Graffiti from the only back alley in Portsmouth New Hampshire! (For real. Just one.) This throw up is about twenty years old, too. Outlaw Poverty was a punk band that according to MySpace formed in 1989. Thank god there is so little tagging that this is still around. This piece is an antique. It was painted before spray paint, FOR THE LOVE OF GOD, IT WAS BRUSHED ON!
the top photo i found on Congress Street, Portsmouth NH, in some bushes. the bottom postcard is for a new gallery opening up one block away.
oh, art. we like surfaces so much in the art world. looking cool or beautiful, seeing value in design. there is a lot about america that would reject this celebration of surface as shallowness. “fancy” is almost a bad word around here.
that photo up top was garbage because it no longer worked as well as other family photos in its ability to show the mans face clearly. someone outside the family who has no investment in preserving the mans image can appreciate the human face obscured.

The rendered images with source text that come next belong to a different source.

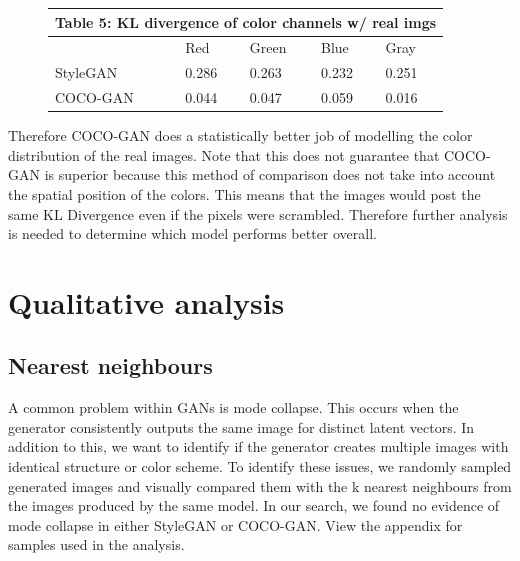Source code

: \documentclass{article}
\begin{document}
        \begin{figure}[H]
            \centering
            \begin{tabular}{ |p{2cm}|p{1cm}|p{1cm}|p{1cm}|p{1cm}|  }
                 \hline
                 \multicolumn{5}{|c|}{Table 5: KL divergence of color channels w/ real imgs} \\
                 \hline
                & Red & Green & Blue & Gray  \\
                \hline
                StyleGAN & 0.286    & 0.263      & 0.232     &  0.251 \\
                \hline
                COCO-GAN  & 0.044    & 0.047      & 0.059     &  0.016\\
                \hline
            \end{tabular}
        \end{figure}
        
        Therefore COCO-GAN does a statistically better job of modelling the color distribution of the real images. Note that this does not guarantee that COCO-GAN is superior because this method of comparison does not take into account the spatial position of the colors. This means that the images would post the same KL Divergence even if the pixels were scrambled. Therefore further analysis is needed to determine which model performs better overall.
        \section{Qualitative analysis}
        \label{sec:qualitative}
        \subsection{Nearest neighbours}
        \label{subsec:nearestneighbours}
        A common problem within GANs is mode collapse.
        This occurs when the generator consistently outputs the same image for distinct latent vectors.
        In addition to this, we want to identify if the generator creates multiple images with identical structure or color scheme.
        To identify these issues, we randomly sampled generated images and visually compared them with the k nearest neighbours from the images produced by the same model.
        In our search, we found no evidence of mode collapse in either StyleGAN or COCO-GAN. View the appendix for samples used in the analysis.
\end{document}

there is something about layering that creates mystery in our mind. Ello Gallery’s promotion does the same. lot’s of layers, a blue filter run thinly across the top, the random design of fabric scraps over the photo. we can’t say for sure what any one thing is doing on its own.
so while art is concerned with surfaces, it also seems to be concerned with layers. next time someone says art is shallow, remind them of the deeper things going on at ello gallery, the seacoast UNDERCURRENT!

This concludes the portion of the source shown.